Aim of the task: From the listing below, extract each line containing the string "SegmentsBetaApi".

Records for processing:
────────────────────

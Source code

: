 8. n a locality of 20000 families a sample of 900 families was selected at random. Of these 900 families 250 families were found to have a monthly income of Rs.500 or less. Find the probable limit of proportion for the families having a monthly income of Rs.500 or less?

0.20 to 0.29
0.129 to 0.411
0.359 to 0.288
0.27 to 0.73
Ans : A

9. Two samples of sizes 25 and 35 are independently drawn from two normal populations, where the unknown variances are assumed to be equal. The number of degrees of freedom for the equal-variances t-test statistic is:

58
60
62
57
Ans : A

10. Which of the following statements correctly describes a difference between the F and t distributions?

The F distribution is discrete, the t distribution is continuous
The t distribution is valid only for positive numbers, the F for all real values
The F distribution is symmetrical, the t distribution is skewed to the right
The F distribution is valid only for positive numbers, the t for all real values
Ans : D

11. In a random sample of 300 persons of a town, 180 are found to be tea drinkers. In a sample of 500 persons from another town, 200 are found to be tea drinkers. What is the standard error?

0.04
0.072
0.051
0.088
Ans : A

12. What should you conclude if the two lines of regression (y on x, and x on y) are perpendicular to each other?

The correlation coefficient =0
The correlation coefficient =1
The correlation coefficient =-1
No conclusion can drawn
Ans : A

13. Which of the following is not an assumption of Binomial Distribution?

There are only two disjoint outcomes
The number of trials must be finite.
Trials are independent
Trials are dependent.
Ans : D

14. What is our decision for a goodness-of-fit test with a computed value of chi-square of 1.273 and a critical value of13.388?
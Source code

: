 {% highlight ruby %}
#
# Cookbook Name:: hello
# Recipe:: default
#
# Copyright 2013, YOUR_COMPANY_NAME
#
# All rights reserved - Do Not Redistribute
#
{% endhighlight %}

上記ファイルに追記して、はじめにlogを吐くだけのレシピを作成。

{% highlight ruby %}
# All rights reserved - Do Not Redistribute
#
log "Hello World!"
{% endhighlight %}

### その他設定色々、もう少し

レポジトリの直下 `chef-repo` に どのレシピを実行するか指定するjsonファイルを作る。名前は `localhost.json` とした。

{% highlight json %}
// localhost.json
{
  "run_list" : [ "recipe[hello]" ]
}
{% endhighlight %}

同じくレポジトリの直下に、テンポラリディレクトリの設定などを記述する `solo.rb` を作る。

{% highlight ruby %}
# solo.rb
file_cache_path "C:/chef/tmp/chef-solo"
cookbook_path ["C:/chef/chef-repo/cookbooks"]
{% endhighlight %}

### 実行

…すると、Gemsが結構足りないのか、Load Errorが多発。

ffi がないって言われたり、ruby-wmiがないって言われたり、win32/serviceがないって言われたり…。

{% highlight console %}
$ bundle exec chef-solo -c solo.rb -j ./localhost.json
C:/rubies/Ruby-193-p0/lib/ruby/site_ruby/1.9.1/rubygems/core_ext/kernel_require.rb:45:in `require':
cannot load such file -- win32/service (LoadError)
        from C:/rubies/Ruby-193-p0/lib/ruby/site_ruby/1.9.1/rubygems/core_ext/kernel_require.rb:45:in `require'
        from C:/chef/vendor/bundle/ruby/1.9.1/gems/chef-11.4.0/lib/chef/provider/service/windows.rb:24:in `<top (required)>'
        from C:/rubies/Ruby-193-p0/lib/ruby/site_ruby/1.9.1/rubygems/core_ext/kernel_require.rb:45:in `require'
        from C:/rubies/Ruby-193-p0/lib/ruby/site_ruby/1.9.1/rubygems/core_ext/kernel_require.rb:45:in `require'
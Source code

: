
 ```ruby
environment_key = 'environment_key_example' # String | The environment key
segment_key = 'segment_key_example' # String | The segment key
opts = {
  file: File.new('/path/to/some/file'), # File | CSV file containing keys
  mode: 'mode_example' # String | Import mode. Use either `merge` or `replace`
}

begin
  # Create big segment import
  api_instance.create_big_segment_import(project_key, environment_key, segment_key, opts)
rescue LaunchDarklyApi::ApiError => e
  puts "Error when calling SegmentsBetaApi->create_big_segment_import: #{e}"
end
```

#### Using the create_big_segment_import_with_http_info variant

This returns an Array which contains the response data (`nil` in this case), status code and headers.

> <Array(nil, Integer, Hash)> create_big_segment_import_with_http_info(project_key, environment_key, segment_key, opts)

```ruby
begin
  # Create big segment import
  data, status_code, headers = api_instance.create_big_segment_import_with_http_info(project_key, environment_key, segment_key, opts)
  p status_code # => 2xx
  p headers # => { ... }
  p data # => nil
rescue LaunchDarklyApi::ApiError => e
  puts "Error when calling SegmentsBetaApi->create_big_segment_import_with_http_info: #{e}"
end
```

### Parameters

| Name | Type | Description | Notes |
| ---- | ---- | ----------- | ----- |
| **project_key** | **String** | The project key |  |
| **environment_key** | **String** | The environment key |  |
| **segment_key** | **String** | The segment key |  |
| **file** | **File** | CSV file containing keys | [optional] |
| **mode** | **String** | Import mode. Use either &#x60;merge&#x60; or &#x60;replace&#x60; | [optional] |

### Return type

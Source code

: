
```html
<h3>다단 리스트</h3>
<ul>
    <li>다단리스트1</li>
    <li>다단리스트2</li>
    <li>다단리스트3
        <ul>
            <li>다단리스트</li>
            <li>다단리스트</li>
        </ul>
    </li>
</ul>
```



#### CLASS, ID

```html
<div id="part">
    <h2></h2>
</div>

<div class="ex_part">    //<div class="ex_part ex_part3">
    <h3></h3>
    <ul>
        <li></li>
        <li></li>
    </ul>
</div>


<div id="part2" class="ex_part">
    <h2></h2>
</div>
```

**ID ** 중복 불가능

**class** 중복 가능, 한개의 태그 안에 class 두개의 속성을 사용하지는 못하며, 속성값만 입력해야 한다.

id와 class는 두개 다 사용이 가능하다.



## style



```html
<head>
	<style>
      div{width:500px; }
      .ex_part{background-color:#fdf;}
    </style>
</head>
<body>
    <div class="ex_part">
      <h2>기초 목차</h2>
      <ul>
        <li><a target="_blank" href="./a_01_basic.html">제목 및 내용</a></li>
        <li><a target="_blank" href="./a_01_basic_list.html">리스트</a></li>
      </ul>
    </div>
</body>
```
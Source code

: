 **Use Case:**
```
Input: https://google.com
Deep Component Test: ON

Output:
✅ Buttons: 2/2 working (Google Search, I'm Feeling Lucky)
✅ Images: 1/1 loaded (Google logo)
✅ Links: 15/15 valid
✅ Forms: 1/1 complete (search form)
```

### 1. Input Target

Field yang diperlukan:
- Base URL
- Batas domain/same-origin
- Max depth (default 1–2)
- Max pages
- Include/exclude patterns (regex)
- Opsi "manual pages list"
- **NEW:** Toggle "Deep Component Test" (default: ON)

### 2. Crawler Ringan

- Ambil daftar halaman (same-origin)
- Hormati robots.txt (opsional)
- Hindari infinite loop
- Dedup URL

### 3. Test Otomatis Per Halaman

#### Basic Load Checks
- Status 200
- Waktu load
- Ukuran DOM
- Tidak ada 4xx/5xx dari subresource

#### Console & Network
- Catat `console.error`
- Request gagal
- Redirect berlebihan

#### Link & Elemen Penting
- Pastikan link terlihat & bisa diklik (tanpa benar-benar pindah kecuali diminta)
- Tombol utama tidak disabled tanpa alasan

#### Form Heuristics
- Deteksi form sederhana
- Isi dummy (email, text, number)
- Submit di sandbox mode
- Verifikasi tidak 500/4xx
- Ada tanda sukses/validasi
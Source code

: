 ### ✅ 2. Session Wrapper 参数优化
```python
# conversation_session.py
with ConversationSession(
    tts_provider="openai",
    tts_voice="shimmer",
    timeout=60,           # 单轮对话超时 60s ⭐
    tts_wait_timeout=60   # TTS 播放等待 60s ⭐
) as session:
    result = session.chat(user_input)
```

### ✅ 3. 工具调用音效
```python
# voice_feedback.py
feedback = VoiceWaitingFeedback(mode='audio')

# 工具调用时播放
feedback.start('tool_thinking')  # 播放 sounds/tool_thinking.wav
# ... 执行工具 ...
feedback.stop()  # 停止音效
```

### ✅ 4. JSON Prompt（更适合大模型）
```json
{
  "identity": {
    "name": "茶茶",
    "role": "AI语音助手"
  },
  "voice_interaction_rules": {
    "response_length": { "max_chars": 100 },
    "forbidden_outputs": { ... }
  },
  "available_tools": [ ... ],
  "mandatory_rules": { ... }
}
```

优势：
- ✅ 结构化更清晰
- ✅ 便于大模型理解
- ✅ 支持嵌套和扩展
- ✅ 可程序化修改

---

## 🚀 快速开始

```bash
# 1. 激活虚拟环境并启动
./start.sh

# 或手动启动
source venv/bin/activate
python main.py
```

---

────────────────────

Result of this exercise:
  puts "Error when calling SegmentsBetaApi->create_big_segment_import: #{e}"
  puts "Error when calling SegmentsBetaApi->create_big_segment_import_with_http_info: #{e}"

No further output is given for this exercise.